Your answer must contain each line of the listing in which "assets" appears, copied in full.
(Given records begins)
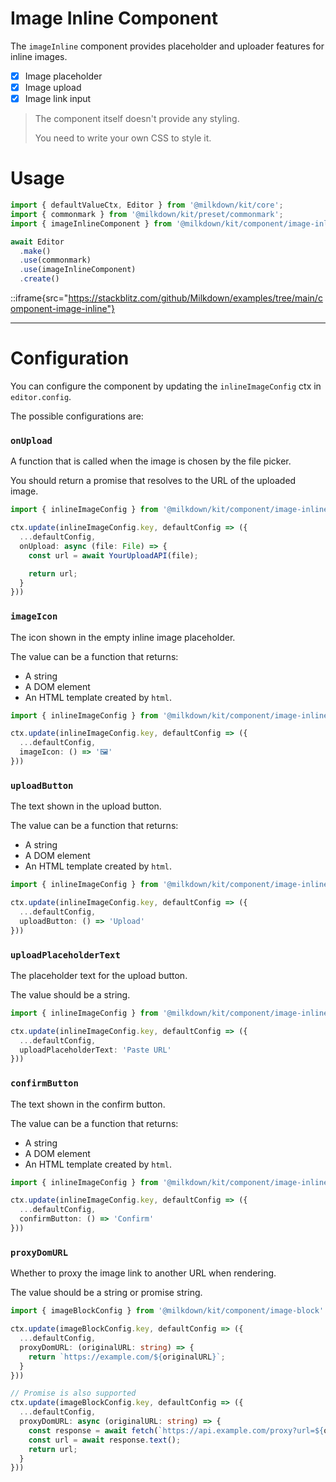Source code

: # Image Inline Component

The `imageInline` component provides placeholder and uploader features for inline images.

- [x] Image placeholder
- [x] Image upload
- [x] Image link input

> The component itself doesn't provide any styling.
>
> You need to write your own CSS to style it.

# Usage

```typescript
import { defaultValueCtx, Editor } from '@milkdown/kit/core';
import { commonmark } from '@milkdown/kit/preset/commonmark';
import { imageInlineComponent } from '@milkdown/kit/component/image-inline'

await Editor
  .make()
  .use(commonmark)
  .use(imageInlineComponent)
  .create()
```

::iframe{src="https://stackblitz.com/github/Milkdown/examples/tree/main/component-image-inline"}

---

# Configuration

You can configure the component by updating the `inlineImageConfig` ctx in `editor.config`.

The possible configurations are:

### `onUpload`

A function that is called when the image is chosen by the file picker.

You should return a promise that resolves to the URL of the uploaded image.

```typescript
import { inlineImageConfig } from '@milkdown/kit/component/image-inline'

ctx.update(inlineImageConfig.key, defaultConfig => ({
  ...defaultConfig,
  onUpload: async (file: File) => {
    const url = await YourUploadAPI(file);

    return url;
  }
}))
```

### `imageIcon`

The icon shown in the empty inline image placeholder.

The value can be a function that returns:

- A string
- A DOM element
- An HTML template created by `html`.

```typescript
import { inlineImageConfig } from '@milkdown/kit/component/image-inline'

ctx.update(inlineImageConfig.key, defaultConfig => ({
  ...defaultConfig,
  imageIcon: () => '🖼️'
}))
```

### `uploadButton`

The text shown in the upload button.

The value can be a function that returns:

- A string
- A DOM element
- An HTML template created by `html`.

```typescript
import { inlineImageConfig } from '@milkdown/kit/component/image-inline'

ctx.update(inlineImageConfig.key, defaultConfig => ({
  ...defaultConfig,
  uploadButton: () => 'Upload'
}))
```

### `uploadPlaceholderText`

The placeholder text for the upload button.

The value should be a string.

```typescript
import { inlineImageConfig } from '@milkdown/kit/component/image-inline'

ctx.update(inlineImageConfig.key, defaultConfig => ({
  ...defaultConfig,
  uploadPlaceholderText: 'Paste URL'
}))
```

### `confirmButton`

The text shown in the confirm button.

The value can be a function that returns:

- A string
- A DOM element
- An HTML template created by `html`.

```typescript
import { inlineImageConfig } from '@milkdown/kit/component/image-inline'

ctx.update(inlineImageConfig.key, defaultConfig => ({
  ...defaultConfig,
  confirmButton: () => 'Confirm'
}))
```

### `proxyDomURL`

Whether to proxy the image link to another URL when rendering.

The value should be a string or promise string.

```typescript
import { imageBlockConfig } from '@milkdown/kit/component/image-block'

ctx.update(imageBlockConfig.key, defaultConfig => ({
  ...defaultConfig,
  proxyDomURL: (originalURL: string) => {
    return `https://example.com/${originalURL}`;
  }
}))

// Promise is also supported
ctx.update(imageBlockConfig.key, defaultConfig => ({
  ...defaultConfig,
  proxyDomURL: async (originalURL: string) => {
    const response = await fetch(`https://api.example.com/proxy?url=${originalURL}`);
    const url = await response.text();
    return url;
  }
}))
```

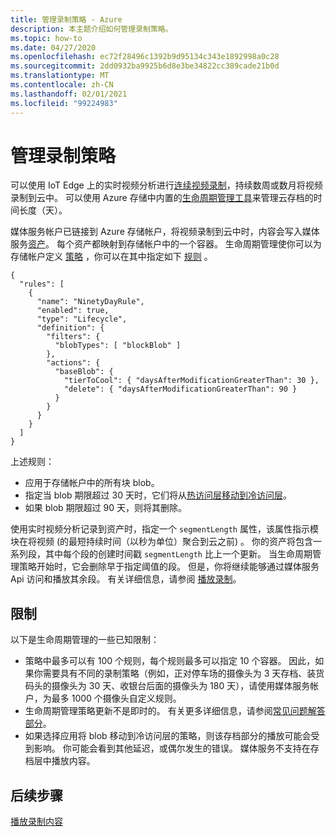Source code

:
 ```yaml
---
title: 管理录制策略 - Azure
description: 本主题介绍如何管理录制策略。
ms.topic: how-to
ms.date: 04/27/2020
ms.openlocfilehash: ec72f28496c1392b9d95134c343e1892998a0c28
ms.sourcegitcommit: 2dd0932ba9925b6d8e3be34822cc389cade21b0d
ms.translationtype: MT
ms.contentlocale: zh-CN
ms.lasthandoff: 02/01/2021
ms.locfileid: "99224983"
---
```

# <a name="manage-recording-policy"></a>管理录制策略

可以使用 IoT Edge 上的实时视频分析进行[连续视频录制](continuous-video-recording-concept.md)，持续数周或数月将视频录制到云中。 可以使用 Azure 存储中内置的[生命周期管理工具](../../storage/blobs/storage-lifecycle-management-concepts.md?tabs=azure-portal)来管理云存档的时间长度（天）。  

媒体服务帐户已链接到 Azure 存储帐户，将视频录制到云中时，内容会写入媒体服务[资产](../latest/assets-concept.md)。 每个资产都映射到存储帐户中的一个容器。 生命周期管理使你可以为存储帐户定义 [策略](../../storage/blobs/storage-lifecycle-management-concepts.md?tabs=azure-portal#policy) ，你可以在其中指定如下 [规则](../../storage/blobs/storage-lifecycle-management-concepts.md?tabs=azure-portal#rules) 。

```
{
  "rules": [
    {
      "name": "NinetyDayRule",
      "enabled": true,
      "type": "Lifecycle",
      "definition": {
        "filters": {
          "blobTypes": [ "blockBlob" ]
        },
        "actions": {
          "baseBlob": {
            "tierToCool": { "daysAfterModificationGreaterThan": 30 },
            "delete": { "daysAfterModificationGreaterThan": 90 }
          }
        }
      }
    }
  ]
}
```

上述规则：

* 应用于存储帐户中的所有块 blob。
* 指定当 blob 期限超过 30 天时，它们将从[热访问层移动到冷访问层](../../storage/blobs/storage-blob-storage-tiers.md?tabs=azure-portal)。
* 如果 blob 期限超过 90 天，则将其删除。

使用实时视频分析记录到资产时，指定一个 `segmentLength` 属性，该属性指示模块在将视频 (的最短持续时间（以秒为单位）聚合到云之前) 。 你的资产将包含一系列段，其中每个段的创建时间戳 `segmentLength` 比上一个更新。 当生命周期管理策略开始时，它会删除早于指定阈值的段。 但是，你将继续能够通过媒体服务 Api 访问和播放其余段。 有关详细信息，请参阅 [播放录制](playback-recordings-how-to.md)。 

## <a name="limitations"></a>限制

以下是生命周期管理的一些已知限制：

* 策略中最多可以有 100 个规则，每个规则最多可以指定 10 个容器。 因此，如果你需要具有不同的录制策略（例如，正对停车场的摄像头为 3 天存档、装货码头的摄像头为 30 天、收银台后面的摄像头为 180 天），请使用媒体服务帐户，为最多 1000 个摄像头自定义规则。
* 生命周期管理策略更新不是即时的。 有关更多详细信息，请参阅[常见问题解答部分](../../storage/blobs/storage-lifecycle-management-concepts.md?tabs=azure-portal#faq)。
* 如果选择应用将 blob 移动到冷访问层的策略，则该存档部分的播放可能会受到影响。 你可能会看到其他延迟，或偶尔发生的错误。 媒体服务不支持在存档层中播放内容。

## <a name="next-steps"></a>后续步骤

[播放录制内容](playback-recordings-how-to.md)
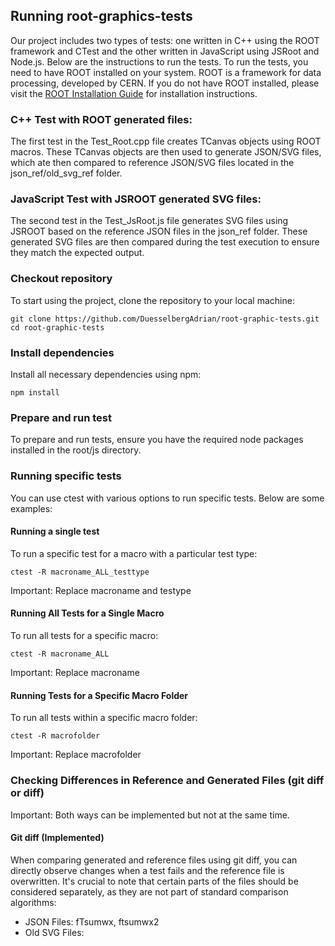 ## Running root-graphics-tests

Our project includes two types of tests: one written in C++ using the ROOT framework and CTest and the other written in JavaScript using JSRoot and Node.js. Below are the instructions to run the tests. To run the tests, you need to have ROOT installed on your system. ROOT is a framework for data processing, developed by CERN. If you do not have ROOT installed, please visit the [ROOT Installation Guide](https://root.cern/install/) for installation instructions.

### C++ Test with ROOT generated files:
The first test in the Test_Root.cpp file creates TCanvas objects using ROOT macros. These TCanvas objects are then used to generate JSON/SVG files, which ate then compared to reference JSON/SVG files located in the json_ref/old_svg_ref folder.

### JavaScript Test with JSROOT generated SVG files:
The second test in the Test_JsRoot.js file generates SVG files using JSROOT based on the reference JSON files in the json_ref folder. These generated SVG files are then compared during the test execution to ensure they match the expected output.

### Checkout repository
To start using the project, clone the repository to your local machine:
```shell
git clone https://github.com/DuesselbergAdrian/root-graphic-tests.git
cd root-graphic-tests
```
### Install dependencies
Install all necessary dependencies using npm:
```shell
npm install
```
### Prepare and run test
To prepare and run tests, ensure you have the required node packages installed in the root/js directory.


### Running specific tests
You can use ctest with various options to run specific tests. Below are some examples:
#### Running a single test
To run a specific test for a macro with a particular test type:
```shell
ctest -R macroname_ALL_testtype
```
Important: Replace macroname and testype

#### Running All Tests for a Single Macro
To run all tests for a specific macro:
```shell
ctest -R macroname_ALL
```
Important: Replace macroname

#### Running Tests for a Specific Macro Folder
To run all tests within a specific macro folder:
```shell
ctest -R macrofolder
```
Important: Replace macrofolder


### Checking Differences in Reference and Generated Files (git diff or diff)
Important: Both ways can be implemented but not at the same time.

#### Git diff (Implemented)
When comparing generated and reference files using git diff, you can directly observe changes when a test fails and the reference file is overwritten. It's crucial to note that certain parts of the files should be considered separately, as they are not part of standard comparison algorithms:

 - JSON Files: fTsumwx, ftsumwx2
 - Old SVG Files: <title> and <desc> sections
 - PDF files: creationDate-, modDate-, title- and xrefPattern

For detailed information please have a look at the PREPROCESSCONTENT functions.

#### Diff (Not implemented)
To check differences between generated and reference jsons one can use diff in the root-graphics-tests repository. These files are saved in the folders json_pro and json_ref.
```shell
diff builddir/json_pro/macroname_pro.json json_ref/macroname.json
```
Important: Replace macroname and builddir

To check differences between new generated and reference svgs one can use diff root-graphics-tests repository. These files are saved in the folders svg_pro and svg_ref.
```shell
diff builddir/svg_pro/macroname_pro.svg svg_ref/macroname.svg
```
Important: Replace macroname and builddir

To check differences between old generated and refernece svgs one can use diff in the root-graphics-tests repository. These files are saved in the folders old_svg_pro and old_svg_ref.
```shell
diff builddir/old_svg_pro/macroname_pro.svg old_svg_ref/macroname.svg
```
Important: Replace macroname and builddir

To check differences between old generated and refernece pdfs one can use diff in the root-graphics-tests repository. These files are saved in the folders pdf_pro and pdf_ref.
```shell
diff builddir/pdf_pro/macroname_pro.pdf pdf_ref/macroname.pdf
```
Important: Replace macroname and builddir


### Updating Reference Files
To update reference files if there are changes, delete the corresponding reference files and run the test twice. (Note: This process is not yet automated.)


### Adding New Tests
For instructions on how to add new tests, refer to the [CONTRIBUTING.md](CONTRIBUTING.md) file.


### Running the Tests in root-graphic-tests
To run the tests located in root-graphic-tests, execute the following commands:
```shell
cd build
ctest
```

To run it parallel on 9 cores:
```shell
cd build
ctest --parallel 9
```

To run it with additional information:
```shell
cd build
ctest --verbose
```


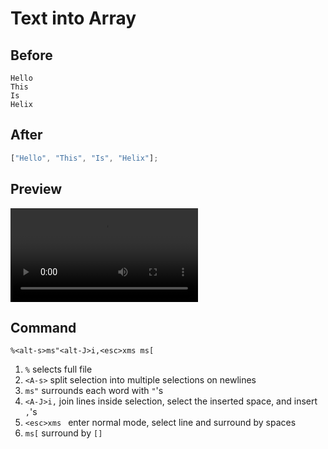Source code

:# Text into Array

## Before

```
Hello
This
Is
Helix
```

## After

```js
["Hello", "This", "Is", "Helix"];
```

## Preview

<video controls>
  <source src="generated/text_into_array.mp4" type="video/mp4">
</video>

## Command

```
%<alt-s>ms"<alt-J>i,<esc>xms ms[
```

1. `%` selects full file
1. `<A-s>` split selection into multiple selections on newlines
1. `ms"` surrounds each word with `"`'s
1. `<A-J>i,` join lines inside selection, select the inserted space, and insert `,`'s
1. `<esc>xms ` enter normal mode, select line and surround by spaces
1. `ms[` surround by `[]`
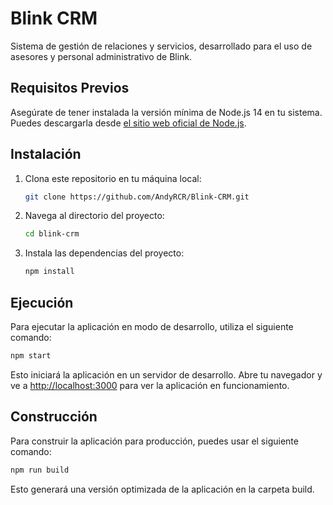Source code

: # Blink CRM

Sistema de gestión de relaciones y servicios, desarrollado para el uso de asesores y personal administrativo de Blink.

## Requisitos Previos

Asegúrate de tener instalada la versión mínima de Node.js 14 en tu sistema. Puedes descargarla desde [el sitio web oficial de Node.js](https://nodejs.org/).

## Instalación

1. Clona este repositorio en tu máquina local:

   ```bash
   git clone https://github.com/AndyRCR/Blink-CRM.git
   ```

2. Navega al directorio del proyecto:

   ```bash
   cd blink-crm
   ```
   
3. Instala las dependencias del proyecto:

   ```bash
   npm install
   ```

## Ejecución

Para ejecutar la aplicación en modo de desarrollo, utiliza el siguiente comando:

   ```bash
   npm start
   ```

Esto iniciará la aplicación en un servidor de desarrollo. Abre tu navegador y ve a [http://localhost:3000](http://localhost:3000) para ver la aplicación en funcionamiento.

## Construcción

Para construir la aplicación para producción, puedes usar el siguiente comando:

   ```bash
   npm run build
   ```

Esto generará una versión optimizada de la aplicación en la carpeta build.
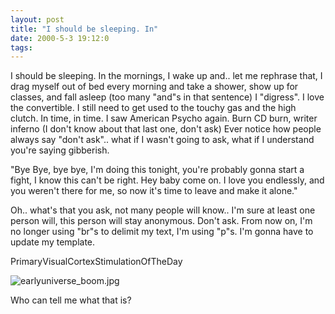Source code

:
 ```yaml
---
layout: post
title: "I should be sleeping. In"
date: 2000-5-3 19:12:0
tags: 
---
```


I should be sleeping. In the mornings, I wake up and.. let me rephrase that, I drag myself out of bed every morning and take a shower, show up for classes, and fall asleep (too many "and"s in that sentence) I "digress". I love the convertible. I still need to get used to the touchy gas and the high clutch. In time, in time. I saw American Psycho again. Burn CD burn, writer inferno (I don't know about that last one, don't ask) Ever notice how people always say "don't ask".. what if I wasn't going to ask, what if I understand you're saying gibberish.

"Bye Bye, bye bye, I'm doing this tonight, you're probably gonna start a fight, I know this can't be right. Hey baby come on. I love you endlessly, and you weren't there for me, so now it's time to leave and make it alone."

Oh.. what's that you ask, not many people will know.. I'm sure at least one person will, this person will stay anonymous. Don't ask. From now on, I'm no longer using "br"s to delimit my text, I'm using "p"s. I'm gonna have to update my template.




PrimaryVisualCortexStimulationOfTheDay

![earlyuniverse_boom.jpg][1]



Who can tell me what that is?



   [1]: earlyuniverse_boom.jpg

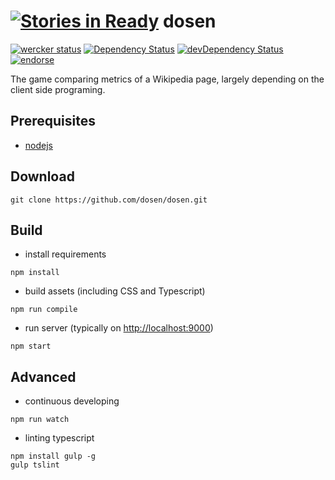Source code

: [![Stories in Ready](https://badge.waffle.io/dosen/dosen.png?label=ready&title=Ready)](https://waffle.io/dosen/dosen)
dosen
=====
[![wercker status](https://app.wercker.com/status/21f29906f512f3d2f4e2feb3d39491fd/m "wercker status")](https://app.wercker.com/project/bykey/21f29906f512f3d2f4e2feb3d39491fd)
[![Dependency Status](https://david-dm.org/dosen/dosen.svg?style=flat)](https://david-dm.org/dosen/dosen)
[![devDependency Status](https://david-dm.org/dosen/dosen/dev-status.svg?style=flat)](https://david-dm.org/dosen/dosen#info=devDependencies)
[![endorse](https://api.coderwall.com/umireon/endorsecount.png)](https://coderwall.com/umireon)

The game comparing metrics of a Wikipedia page, largely depending on the client
side programing.

Prerequisites
-------------
- [nodejs](http://nodejs.org)

Download
--------
```
git clone https://github.com/dosen/dosen.git
```

Build
-----
- install requirements
```
npm install
```

- build assets (including CSS and Typescript)
```
npm run compile
```

- run server (typically on [http://localhost:9000](http://localhost:9000))
```
npm start
```

Advanced
--------
- continuous developing
```
npm run watch
```

- linting typescript
```
npm install gulp -g
gulp tslint
```

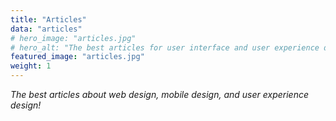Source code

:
 ```yaml
---
title: "Articles"
data: "articles"
# hero_image: "articles.jpg"
# hero_alt: "The best articles for user interface and user experience design."
featured_image: "articles.jpg"
weight: 1
---
```


_The best articles about web design, mobile design, and user experience design!_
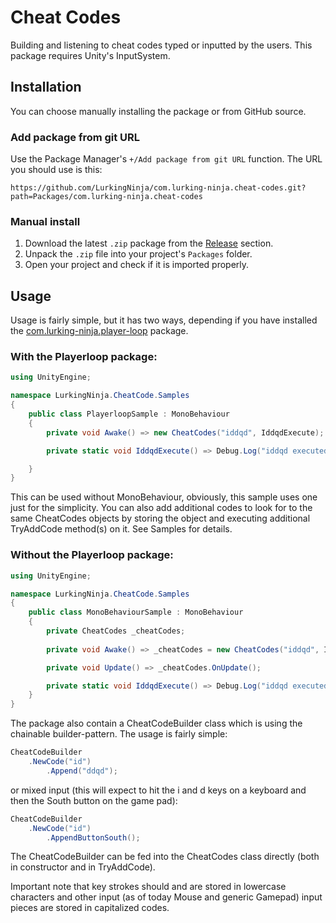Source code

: # Cheat Codes
Building and listening to cheat codes typed or inputted by the users. This package requires Unity's InputSystem.
## Installation
You can choose manually installing the package or from GitHub source.
### Add package from git URL
Use the Package Manager's ```+/Add package from git URL``` function.
The URL you should use is this:
```
https://github.com/LurkingNinja/com.lurking-ninja.cheat-codes.git?path=Packages/com.lurking-ninja.cheat-codes
```
### Manual install
1. Download the latest ```.zip``` package from the [Release](https://github.com/LurkingNinja/com.lurking-ninja.cheat-codes/releases) section.
2. Unpack the ```.zip``` file into your project's ```Packages``` folder.
3. Open your project and check if it is imported properly.
## Usage
Usage is fairly simple, but it has two ways, depending if you have installed the [com.lurking-ninja.player-loop](https://github.com/LurkingNinja/com.lurking-ninja.player-loop) package.
### With the Playerloop package:
```csharp
using UnityEngine;

namespace LurkingNinja.CheatCode.Samples
{
    public class PlayerloopSample : MonoBehaviour
    {
        private void Awake() => new CheatCodes("iddqd", IddqdExecute);

        private static void IddqdExecute() => Debug.Log("iddqd executed.");

    }
}
```
This can be used without MonoBehaviour, obviously, this sample uses one just for the simplicity. You can also add additional codes to look for to the same CheatCodes objects by storing the object and executing additional TryAddCode method(s) on it. See Samples for details.

### Without the Playerloop package:
```csharp
using UnityEngine;

namespace LurkingNinja.CheatCode.Samples
{
    public class MonoBehaviourSample : MonoBehaviour
    {
        private CheatCodes _cheatCodes;
        
        private void Awake() => _cheatCodes = new CheatCodes("iddqd", IddqdExecute);

        private void Update() => _cheatCodes.OnUpdate();

        private static void IddqdExecute() => Debug.Log("iddqd executed.");
    }
}
```
The package also contain a CheatCodeBuilder class which is using the chainable builder-pattern.
The usage is fairly simple:
```csharp
CheatCodeBuilder
    .NewCode("id")
        .Append("ddqd");
```
or mixed input (this will expect to hit the i and d keys on a keyboard and then the South button on the game pad):
```csharp
CheatCodeBuilder
    .NewCode("id")
        .AppendButtonSouth();
```
The CheatCodeBuilder can be fed into the CheatCodes class directly (both in constructor and in TryAddCode).

Important note that key strokes should and are stored in lowercase characters and other input (as of today Mouse and generic Gamepad) input pieces are stored in capitalized codes.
(Given records ends)
▶ [Solved problem]:
媒体服务帐户已链接到 Azure 存储帐户，将视频录制到云中时，内容会写入媒体服务[资产](../latest/assets-concept.md)。 每个资产都映射到存储帐户中的一个容器。 生命周期管理使你可以为存储帐户定义 [策略](../../storage/blobs/storage-lifecycle-management-concepts.md?tabs=azure-portal#policy) ，你可以在其中指定如下 [规则](../../storage/blobs/storage-lifecycle-management-concepts.md?tabs=azure-portal#rules) 。
- build assets (including CSS and Typescript)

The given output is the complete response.